If the company initiates a share programme for all employees, senior executives may participate under the same conditions as other employees.
6.4 Pension
The group has implemented occupational pension schemes in compliance with the Occupational Pensions Acts applicable to each country where it operates. Premiums for defined contribution pension schemes shall be in line with market practice for similar positions in the country in which the senior executive resides. Pension entitlements will be calculated exclusively based upon the base salary. In the event of any conflict, legal requirements will take precedence over these guidelines.
6.5 Other benefits
Senior executives may receive benefits typically associated with comparable roles, including insurance coverage beyond statutory requirements, complimentary telephone service, home computer or tablet, broadband access, newspaper subscriptions, and participation in a company car or car allowance scheme. The total annual value of these benefits shall remain moderate yet competitive and must not exceed three months' base salary. Additionally, executives will be reimbursed for any reasonable business-related expenses incurred.

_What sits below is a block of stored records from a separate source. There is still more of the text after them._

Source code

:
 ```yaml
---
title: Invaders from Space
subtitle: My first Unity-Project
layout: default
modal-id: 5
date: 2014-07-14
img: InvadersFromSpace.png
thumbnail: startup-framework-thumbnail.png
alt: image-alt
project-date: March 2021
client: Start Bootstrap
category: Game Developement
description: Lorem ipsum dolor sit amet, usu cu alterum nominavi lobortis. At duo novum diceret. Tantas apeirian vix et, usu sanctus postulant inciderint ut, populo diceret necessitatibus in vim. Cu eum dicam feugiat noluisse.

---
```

7. Deviation from guidelines and discretionary remuneration to senior executives
The principles outlined in these guidelines become binding for the company upon adoption by the AGM. The board may exercise discretion and deviate from these guidelines in specific circumstances, if it serves the group's long-term interests or to adhere to changes in applicable legislation or regulations. Any deviations may not compromise with the group's financial sustainability.

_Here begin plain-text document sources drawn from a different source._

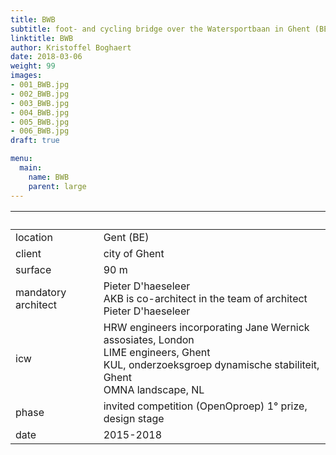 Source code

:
 ```yaml
---
title: BWB
subtitle: foot- and cycling bridge over the Watersportbaan in Ghent (BE)
linktitle: BWB
author: Kristoffel Boghaert
date: 2018-03-06
weight: 99
images:
- 001_BWB.jpg
- 002_BWB.jpg
- 003_BWB.jpg
- 004_BWB.jpg
- 005_BWB.jpg
- 006_BWB.jpg
draft: true

menu:
  main:
    name: BWB
    parent: large
---
```


&nbsp;|&nbsp;
------|------
location	|	Gent (BE)
client		|	city of Ghent
surface		|	90 m
mandatory architect	|	Pieter D'haeseleer <br/> AKB is co-architect in the team of architect Pieter D'haeseleer
icw			|	HRW engineers incorporating Jane Wernick assosiates, London <br/> LIME engineers, Ghent <br/> KUL, onderzoeksgroep dynamische stabiliteit, Ghent <br/> OMNA landscape, NL
phase		|	invited competition (OpenOproep) 1° prize, design stage
date		|	2015-2018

Potential deviations will be evaluated on an individual basis, for instance to facilitate the recruitment or retention of a senior executive, or to compensate for extraordinary contributions beyond the scope of regular duties. Any discretionary or extraordinary remuneration is limited to 100 percent of the senior executive's annual base salary, and all deviations must be reported in the subsequent remuneration report presented to the AGM. The remuneration committee is responsible for preparing the board's evaluations regarding remuneration matters, including any exceptions to these guidelines.